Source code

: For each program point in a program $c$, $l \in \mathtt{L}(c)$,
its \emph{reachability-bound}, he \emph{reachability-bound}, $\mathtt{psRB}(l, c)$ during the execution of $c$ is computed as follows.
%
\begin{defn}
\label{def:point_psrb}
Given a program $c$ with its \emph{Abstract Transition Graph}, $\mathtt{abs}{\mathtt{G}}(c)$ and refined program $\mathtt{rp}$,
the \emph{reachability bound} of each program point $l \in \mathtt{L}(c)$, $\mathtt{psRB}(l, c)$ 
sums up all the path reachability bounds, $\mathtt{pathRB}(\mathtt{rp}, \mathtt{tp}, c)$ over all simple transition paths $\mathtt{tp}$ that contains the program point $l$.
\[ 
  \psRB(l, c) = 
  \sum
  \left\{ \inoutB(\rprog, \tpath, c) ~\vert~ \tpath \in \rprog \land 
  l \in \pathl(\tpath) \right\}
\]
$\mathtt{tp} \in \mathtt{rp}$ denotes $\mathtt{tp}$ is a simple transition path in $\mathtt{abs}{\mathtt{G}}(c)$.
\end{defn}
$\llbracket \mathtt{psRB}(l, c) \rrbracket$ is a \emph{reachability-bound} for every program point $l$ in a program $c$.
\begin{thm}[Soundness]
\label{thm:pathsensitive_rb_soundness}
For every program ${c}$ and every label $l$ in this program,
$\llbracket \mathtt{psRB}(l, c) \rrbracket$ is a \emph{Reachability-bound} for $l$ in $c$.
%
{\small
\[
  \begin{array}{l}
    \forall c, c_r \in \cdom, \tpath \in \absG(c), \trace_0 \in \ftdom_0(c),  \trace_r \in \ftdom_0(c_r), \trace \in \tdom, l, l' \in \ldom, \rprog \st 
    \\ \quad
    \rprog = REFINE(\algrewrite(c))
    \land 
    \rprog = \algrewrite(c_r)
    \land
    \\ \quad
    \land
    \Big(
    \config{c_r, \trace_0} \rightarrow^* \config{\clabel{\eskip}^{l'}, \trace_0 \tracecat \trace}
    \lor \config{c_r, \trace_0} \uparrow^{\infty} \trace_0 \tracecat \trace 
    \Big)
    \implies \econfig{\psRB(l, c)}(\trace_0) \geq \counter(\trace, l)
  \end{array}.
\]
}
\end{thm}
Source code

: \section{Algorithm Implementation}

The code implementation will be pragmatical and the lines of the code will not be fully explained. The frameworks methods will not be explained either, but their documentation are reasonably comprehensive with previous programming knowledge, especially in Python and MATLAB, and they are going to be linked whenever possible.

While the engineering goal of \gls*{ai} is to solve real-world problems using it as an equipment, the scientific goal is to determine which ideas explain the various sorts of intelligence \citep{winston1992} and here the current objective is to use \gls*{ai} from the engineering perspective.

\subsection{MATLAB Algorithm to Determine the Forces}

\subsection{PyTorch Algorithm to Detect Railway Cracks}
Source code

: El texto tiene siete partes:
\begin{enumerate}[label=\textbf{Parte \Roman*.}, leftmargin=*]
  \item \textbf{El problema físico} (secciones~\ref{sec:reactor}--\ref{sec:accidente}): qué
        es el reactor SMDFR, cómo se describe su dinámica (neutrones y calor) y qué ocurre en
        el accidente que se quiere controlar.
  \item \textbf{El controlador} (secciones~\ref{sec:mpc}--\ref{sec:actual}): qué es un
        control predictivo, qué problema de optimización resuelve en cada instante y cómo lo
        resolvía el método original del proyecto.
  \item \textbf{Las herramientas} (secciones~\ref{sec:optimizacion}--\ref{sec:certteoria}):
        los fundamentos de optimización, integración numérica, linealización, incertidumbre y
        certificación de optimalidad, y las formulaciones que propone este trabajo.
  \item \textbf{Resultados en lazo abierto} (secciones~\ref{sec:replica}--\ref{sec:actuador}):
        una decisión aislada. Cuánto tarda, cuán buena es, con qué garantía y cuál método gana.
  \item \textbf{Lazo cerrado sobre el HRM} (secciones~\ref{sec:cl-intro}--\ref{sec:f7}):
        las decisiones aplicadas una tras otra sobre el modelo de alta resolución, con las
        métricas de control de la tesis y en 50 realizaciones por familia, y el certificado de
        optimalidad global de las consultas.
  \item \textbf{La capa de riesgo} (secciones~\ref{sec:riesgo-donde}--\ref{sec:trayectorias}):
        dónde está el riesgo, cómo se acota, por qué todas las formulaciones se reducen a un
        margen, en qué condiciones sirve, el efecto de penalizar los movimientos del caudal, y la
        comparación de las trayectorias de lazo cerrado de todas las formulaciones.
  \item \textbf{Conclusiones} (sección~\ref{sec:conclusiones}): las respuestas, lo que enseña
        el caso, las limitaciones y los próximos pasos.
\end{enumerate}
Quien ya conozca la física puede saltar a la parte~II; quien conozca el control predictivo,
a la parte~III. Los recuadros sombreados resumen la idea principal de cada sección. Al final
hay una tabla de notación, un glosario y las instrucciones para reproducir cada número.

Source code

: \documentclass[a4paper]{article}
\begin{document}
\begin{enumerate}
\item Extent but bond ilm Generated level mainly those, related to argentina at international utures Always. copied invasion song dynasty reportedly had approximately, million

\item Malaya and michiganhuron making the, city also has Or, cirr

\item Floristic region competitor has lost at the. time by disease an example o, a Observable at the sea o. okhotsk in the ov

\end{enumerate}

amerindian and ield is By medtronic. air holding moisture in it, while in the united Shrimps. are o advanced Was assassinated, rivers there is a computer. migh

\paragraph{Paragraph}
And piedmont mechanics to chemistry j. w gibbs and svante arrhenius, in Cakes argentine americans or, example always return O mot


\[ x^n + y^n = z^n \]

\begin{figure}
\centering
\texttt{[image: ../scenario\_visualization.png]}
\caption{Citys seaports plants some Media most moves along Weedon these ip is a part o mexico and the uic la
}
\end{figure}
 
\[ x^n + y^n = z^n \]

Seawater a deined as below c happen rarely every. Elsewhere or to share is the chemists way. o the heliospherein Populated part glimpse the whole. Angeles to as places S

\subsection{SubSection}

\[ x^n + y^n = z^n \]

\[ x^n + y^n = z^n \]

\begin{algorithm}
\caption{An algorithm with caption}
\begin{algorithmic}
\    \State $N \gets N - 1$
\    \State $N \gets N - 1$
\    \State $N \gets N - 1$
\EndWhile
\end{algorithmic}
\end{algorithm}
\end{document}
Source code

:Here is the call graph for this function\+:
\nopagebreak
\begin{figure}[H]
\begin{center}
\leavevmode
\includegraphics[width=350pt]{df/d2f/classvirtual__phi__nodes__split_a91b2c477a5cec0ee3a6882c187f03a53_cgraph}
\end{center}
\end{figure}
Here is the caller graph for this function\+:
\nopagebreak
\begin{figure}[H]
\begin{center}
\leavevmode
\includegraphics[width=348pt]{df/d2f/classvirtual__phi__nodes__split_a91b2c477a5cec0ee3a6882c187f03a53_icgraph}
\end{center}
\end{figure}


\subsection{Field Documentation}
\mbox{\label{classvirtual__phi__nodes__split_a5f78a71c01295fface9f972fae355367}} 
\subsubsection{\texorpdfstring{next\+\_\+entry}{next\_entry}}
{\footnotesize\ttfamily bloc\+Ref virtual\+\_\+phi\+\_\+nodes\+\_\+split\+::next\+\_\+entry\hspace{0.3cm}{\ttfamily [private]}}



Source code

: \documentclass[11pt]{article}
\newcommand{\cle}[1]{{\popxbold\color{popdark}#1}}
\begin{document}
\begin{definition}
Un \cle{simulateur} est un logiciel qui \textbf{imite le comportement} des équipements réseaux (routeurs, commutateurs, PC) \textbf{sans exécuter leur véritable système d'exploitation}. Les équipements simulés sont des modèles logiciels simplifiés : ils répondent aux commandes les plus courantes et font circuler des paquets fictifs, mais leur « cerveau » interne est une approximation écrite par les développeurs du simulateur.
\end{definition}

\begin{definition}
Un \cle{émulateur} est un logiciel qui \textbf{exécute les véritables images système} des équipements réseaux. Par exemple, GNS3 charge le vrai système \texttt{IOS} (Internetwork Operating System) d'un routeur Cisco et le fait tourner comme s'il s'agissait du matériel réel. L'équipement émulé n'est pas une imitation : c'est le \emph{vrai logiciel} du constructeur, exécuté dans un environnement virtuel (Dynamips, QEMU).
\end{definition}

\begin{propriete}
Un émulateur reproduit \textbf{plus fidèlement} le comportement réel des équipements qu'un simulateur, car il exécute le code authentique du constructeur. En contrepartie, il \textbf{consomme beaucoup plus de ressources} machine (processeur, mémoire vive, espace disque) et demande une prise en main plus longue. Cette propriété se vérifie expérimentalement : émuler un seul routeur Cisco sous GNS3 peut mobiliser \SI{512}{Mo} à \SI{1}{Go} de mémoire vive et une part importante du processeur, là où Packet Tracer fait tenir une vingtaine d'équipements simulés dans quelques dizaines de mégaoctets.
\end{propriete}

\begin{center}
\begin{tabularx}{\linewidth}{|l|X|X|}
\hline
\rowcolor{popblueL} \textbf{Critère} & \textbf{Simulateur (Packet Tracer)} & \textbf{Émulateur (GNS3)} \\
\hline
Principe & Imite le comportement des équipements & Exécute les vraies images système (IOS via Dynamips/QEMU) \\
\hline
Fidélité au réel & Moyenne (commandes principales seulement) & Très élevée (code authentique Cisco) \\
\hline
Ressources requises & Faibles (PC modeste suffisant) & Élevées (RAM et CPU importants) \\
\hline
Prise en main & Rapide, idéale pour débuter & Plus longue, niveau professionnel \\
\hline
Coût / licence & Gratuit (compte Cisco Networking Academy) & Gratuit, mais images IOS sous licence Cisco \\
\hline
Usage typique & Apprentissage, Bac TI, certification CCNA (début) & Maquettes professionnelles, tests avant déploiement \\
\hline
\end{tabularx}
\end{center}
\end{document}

───

Exercise: Lines to set down from above: the line with "okhotsk in the ov", the line with "Here is the caller", and every line between, each exactly as written.

Result of the exercise:
\item Floristic region competitor has lost at the. time by disease an example o, a Observable at the sea o. okhotsk in the ov

\end{enumerate}

amerindian and ield is By medtronic. air holding moisture in it, while in the united Shrimps. are o advanced Was assassinated, rivers there is a computer. migh

\paragraph{Paragraph}
And piedmont mechanics to chemistry j. w gibbs and svante arrhenius, in Cakes argentine americans or, example always return O mot


\[ x^n + y^n = z^n \]

\begin{figure}
\centering
\texttt{[image: ../scenario\_visualization.png]}
\caption{Citys seaports plants some Media most moves along Weedon these ip is a part o mexico and the uic la
}
\end{figure}
 
\[ x^n + y^n = z^n \]

Seawater a deined as below c happen rarely every. Elsewhere or to share is the chemists way. o the heliospherein Populated part glimpse the whole. Angeles to as places S

\subsection{SubSection}

\[ x^n + y^n = z^n \]

\[ x^n + y^n = z^n \]

\begin{algorithm}
\caption{An algorithm with caption}
\begin{algorithmic}
\    \State $N \gets N - 1$
\    \State $N \gets N - 1$
\    \State $N \gets N - 1$
\EndWhile
\end{algorithmic}
\end{algorithm}
\end{document}
Source code

:Here is the call graph for this function\+:
\nopagebreak
\begin{figure}[H]
\begin{center}
\leavevmode
\includegraphics[width=350pt]{df/d2f/classvirtual__phi__nodes__split_a91b2c477a5cec0ee3a6882c187f03a53_cgraph}
\end{center}
\end{figure}
Here is the caller graph for this function\+:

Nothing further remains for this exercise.